HHS Issues Second Report on Personalized Health Care

HHS Secretary Mike Leavitt today released the second report from his
Initiative on Personalized Health Care, examining the potential for new
findings in genetics and other molecular-level medicine to improve the
quality and cost-effectiveness of health care.

The report, "Personalized Health Care: Pioneers, Partnerships,
Progress," includes reports from 10 institutions where personalized
health care techniques are beginning to be used. It also includes seven
commissioned papers examining the opportunities and challenges for
personalized health care from the perspectives of different stakeholders
in the health care sector.

"These sample case studies reflect a broad scope of approaches that are
already being tried, as well as partnerships for achieving higher levels
of effectiveness and personalization in health care," Secretary Leavitt
writes in a "Prologue" chapter in the report.

Personalized health care envisions medical care that is increasingly
differentiated between patients based on variations in their individual
biology. For example, differences in metabolism or other factors cause
a given prescription medication to work well with some individuals, but
not others. By measuring such individual variations in patients before
prescribing, drugs could be used more safely, effectively and at lower
cost.

Genetic and molecular medicine should also help spot diseases before
symptoms appear, enabling treatments to delay or preempt the disease and
avoid costly late-stage treatments. Personal genomic profiles may also
enable patients to learn their particular predisposition to disease and
take more effective disease prevention steps.

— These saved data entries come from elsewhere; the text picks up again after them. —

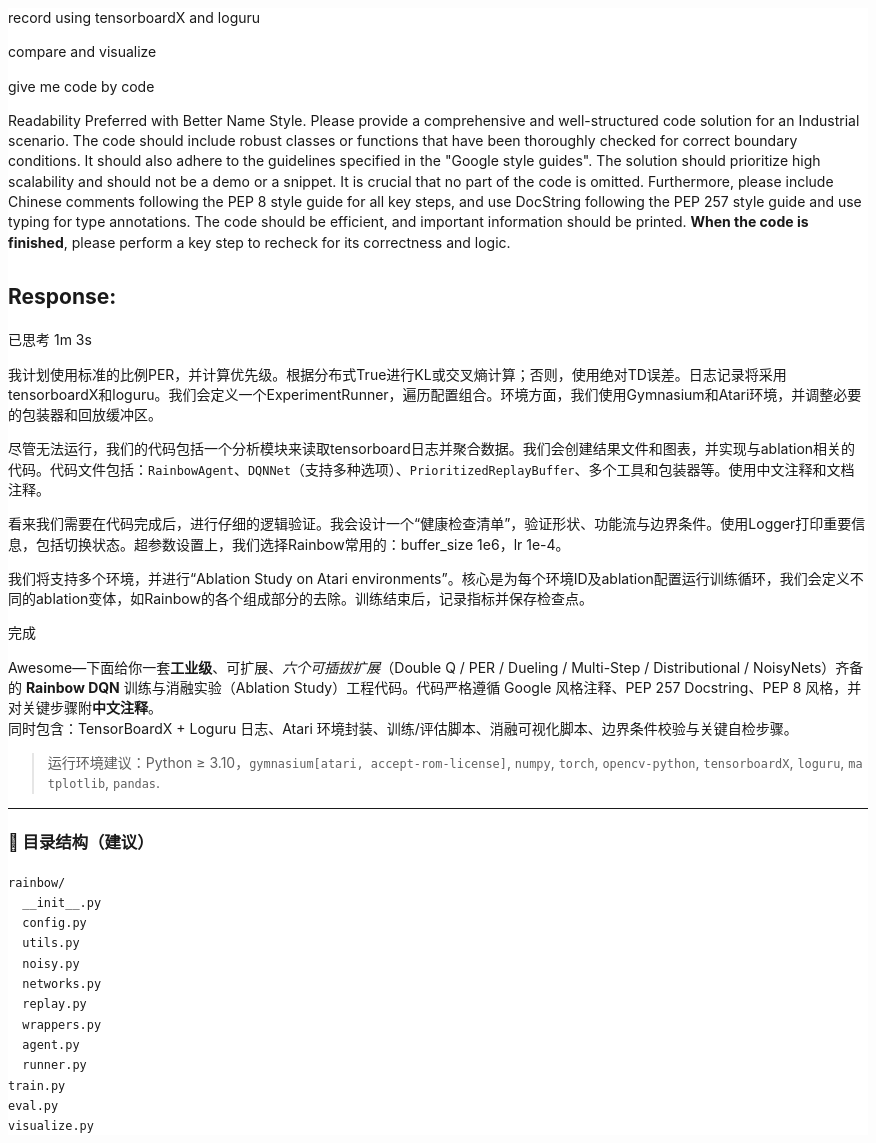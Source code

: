 record using tensorboardX and loguru

compare and visualize

give me code by code

Readability Preferred with Better Name Style. Please provide a comprehensive and well-structured code solution for an Industrial scenario. The code should include robust classes or functions that have been thoroughly checked for correct boundary conditions. It should also adhere to the guidelines specified in the "Google style guides". The solution should prioritize high scalability and should not be a demo or a snippet. It is crucial that no part of the code is omitted. Furthermore, please include Chinese comments following the PEP 8 style guide for all key steps, and use DocString following the PEP 257 style guide and use typing for type annotations. The code should be efficient, and important information should be printed. **When the code is finished**, please perform a key step to recheck for its correctness and logic.

## Response:
已思考 1m 3s

我计划使用标准的比例PER，并计算优先级。根据分布式True进行KL或交叉熵计算；否则，使用绝对TD误差。日志记录将采用tensorboardX和loguru。我们会定义一个ExperimentRunner，遍历配置组合。环境方面，我们使用Gymnasium和Atari环境，并调整必要的包装器和回放缓冲区。

尽管无法运行，我们的代码包括一个分析模块来读取tensorboard日志并聚合数据。我们会创建结果文件和图表，并实现与ablation相关的代码。代码文件包括：`RainbowAgent`、`DQNNet`（支持多种选项）、`PrioritizedReplayBuffer`、多个工具和包装器等。使用中文注释和文档注释。

看来我们需要在代码完成后，进行仔细的逻辑验证。我会设计一个“健康检查清单”，验证形状、功能流与边界条件。使用Logger打印重要信息，包括切换状态。超参数设置上，我们选择Rainbow常用的：buffer\_size 1e6，lr 1e-4。

我们将支持多个环境，并进行“Ablation Study on Atari environments”。核心是为每个环境ID及ablation配置运行训练循环，我们会定义不同的ablation变体，如Rainbow的各个组成部分的去除。训练结束后，记录指标并保存检查点。

完成

Awesome—下面给你一套**工业级**、可扩展、_六个可插拔扩展_（Double Q / PER / Dueling / Multi-Step / Distributional / NoisyNets）齐备的 **Rainbow DQN** 训练与消融实验（Ablation Study）工程代码。代码严格遵循 Google 风格注释、PEP 257 Docstring、PEP 8 风格，并对关键步骤附**中文注释**。  
同时包含：TensorBoardX + Loguru 日志、Atari 环境封装、训练/评估脚本、消融可视化脚本、边界条件校验与关键自检步骤。

> 运行环境建议：Python ≥ 3.10，`gymnasium[atari, accept-rom-license]`, `numpy`, `torch`, `opencv-python`, `tensorboardX`, `loguru`, `matplotlib`, `pandas`.

* * *

### 📁 目录结构（建议）

```
rainbow/
  __init__.py
  config.py
  utils.py
  noisy.py
  networks.py
  replay.py
  wrappers.py
  agent.py
  runner.py
train.py
eval.py
visualize.py
```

Secretary Leavitt says in the report that the potential for personalized
health care techniques to improve health and increase value in health
care make personalized health care a factor that should be targeted as
part of any plan to reform the nation's health care system. In
addition, current models of paying for health care, which reward volume
of care over value or quality, may hinder promising new avenues that
would avoid expensive late-stage treatments or prevent disease.

Secretary Leavitt launched his special Initiative on Personalized Health
Care in 2006. The report is available at www.hhs.gov/myhealthcare.